Fruitvale Station
Cela s’ouvre par des images d’archives qui, le 1er janvier 2009, ont ému l’Amérique et provoqué des nuits d’émeutes raciales. Dans la nuit du Nouvel An, Oscar Grant, un jeune Noir de 22 ans, et sa bande d’amis, sont arrêtés par la police sur le quai de la station Fruitvale, San Francisco. Le contrôle dégénère et Oscar, menotté, est abattu d’une balle dans le dos par un jeune flic qui, lors de son procès (il écopera de deux ans ferme pour homicide involontaire), déclara avoir confondu son flingue et son Taser.
De ce fait divers, Ryan Coogler, jeune cinéaste noir fraîchement diplômé de l’USC et dont voici le premier film, a tiré un mélo bancal et attachant mais dont la vision politique se borne trop souvent à une tapisserie de clichés.
Et c’est dommage : Michael B. Jordan, qui interprète Oscar, campe à merveille ce jeune Noir qui, après plusieurs séjours passés derrière les barreaux, a décidé par amour pour sa compagne et sa petite fille de rentrer dans le droit chemin de la working‑class américaine. Mais celle-ci, en temps de crise et revenue des espoirs levés par l’élection d’Obama en 2008 (lequel n’est plus qu’un poster jauni placardé sur une pompe à essence), ne veut pas de lui. Pourtant, Oscar résiste : à la tentation des conquêtes faciles, au retour à la drogue, aux plans douteux qu’on lui propose, et s’accroche de toutes ses forces à sa décision première.
Fruitvale Station cale ainsi son pas sur les dernières vingt‑quatre heures d’Oscar. Une reconstitution fictive, donc, mais qui ne répond qu’à une seule idée : cet homme en quête de rédemption fut la victime d’une tragédie. Oscar fait la vaisselle avec sa maman, Oscar s'amuse avec sa petite fille, Oscar fait amende honorable avec sa femme, Oscar caresse un chien qui vient de se faire écraser et Oscar va même jusqu’à jeter un sac de dope. Presque un Saint. Jusqu’à cette nuit fatidique où il croise la route d’une bande de flics blancs et racistes, menés par un cerbère au look de nazi.

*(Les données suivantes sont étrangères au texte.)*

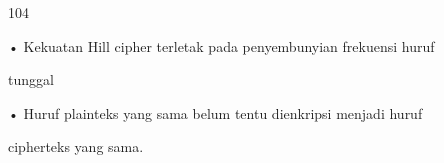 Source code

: \documentclass{article}
\begin{document}

104

• Kekuatan Hill cipher terletak pada penyembunyian frekuensi huruf 

tunggal

• Huruf plainteks yang sama belum tentu dienkripsi menjadi huruf 

cipherteks yang sama.
\end{document}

C’est là que le bât blesse, une deuxième fois : va pour le traitement mélo et délavé de la vie d’Oscar (l’acteur est formidable et Coogler sait capter la magie de situations ordinaires et intimes), mais l’extrême communautarisation de l’Amérique que le film décrit (jusqu’aux cartes de vœux avec mamies blanches que les Noirs évitent) finit par gagner Coogler lui‑même et restaurer les frontières raciales que le récit fait mine de dénoncer.
Sans doute conscient de ce simplisme à fronts renversés (imaginons une seconde ce même film mais avec un Blanc dans la peau de la victime et des brutes noires dans ceux des policiers…), Coogler tente, ça et là, de rééquilibrer artificiellement les couleurs : ainsi de l’échange entre une jeune femme blanche et Oscar devant un comptoir de supermarché, ou avec cet homme blanc sorti de la précarité qui, le soir du Réveillon, lui fait une leçon de confiance. Mais le cœur n’y est pas, si bien qu’on se demande ce que Coogler, en reprenant ce fait divers, a voulu nous dire.